[PROVIDED INFORMATION]

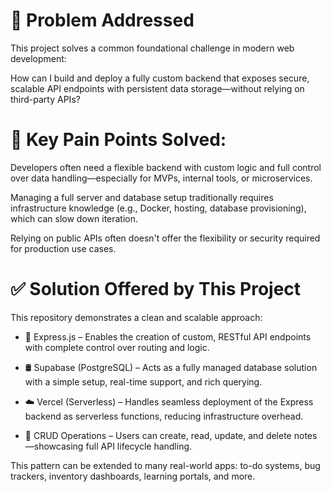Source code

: # 🧩 Problem Addressed

This project solves a common foundational challenge in modern web development:

How can I build and deploy a fully custom backend that exposes secure, scalable API endpoints with persistent data storage—without relying on third-party APIs?

# 🎯 Key Pain Points Solved:
Developers often need a flexible backend with custom logic and full control over data handling—especially for MVPs, internal tools, or microservices.

Managing a full server and database setup traditionally requires infrastructure knowledge (e.g., Docker, hosting, database provisioning), which can slow down iteration.

Relying on public APIs often doesn't offer the flexibility or security required for production use cases.

# ✅ Solution Offered by This Project
This repository demonstrates a clean and scalable approach:

- 🔧 Express.js – Enables the creation of custom, RESTful API endpoints with complete control over routing and logic.

- 🛢️ Supabase (PostgreSQL) – Acts as a fully managed database solution with a simple setup, real-time support, and rich querying.

- ☁️ Vercel (Serverless) – Handles seamless deployment of the Express backend as serverless functions, reducing infrastructure overhead.

- 🔄 CRUD Operations – Users can create, read, update, and delete notes—showcasing full API lifecycle handling.

This pattern can be extended to many real-world apps: to-do systems, bug trackers, inventory dashboards, learning portals, and more.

[/PROVIDED INFORMATION]

## [REQUIRED WORK]
Copy the listing word for word, excluding its pictures.

## [EXERCISE OUTPUT]
Source code

: # 🧩 Problem Addressed

This project solves a common foundational challenge in modern web development:

How can I build and deploy a fully custom backend that exposes secure, scalable API endpoints with persistent data storage—without relying on third-party APIs?

# 🎯 Key Pain Points Solved:
Developers often need a flexible backend with custom logic and full control over data handling—especially for MVPs, internal tools, or microservices.

Managing a full server and database setup traditionally requires infrastructure knowledge (e.g., Docker, hosting, database provisioning), which can slow down iteration.

Relying on public APIs often doesn't offer the flexibility or security required for production use cases.

# ✅ Solution Offered by This Project
This repository demonstrates a clean and scalable approach:

- 🔧 Express.js – Enables the creation of custom, RESTful API endpoints with complete control over routing and logic.

- 🛢️ Supabase (PostgreSQL) – Acts as a fully managed database solution with a simple setup, real-time support, and rich querying.

- ☁️ Vercel (Serverless) – Handles seamless deployment of the Express backend as serverless functions, reducing infrastructure overhead.

- 🔄 CRUD Operations – Users can create, read, update, and delete notes—showcasing full API lifecycle handling.

This pattern can be extended to many real-world apps: to-do systems, bug trackers, inventory dashboards, learning portals, and more.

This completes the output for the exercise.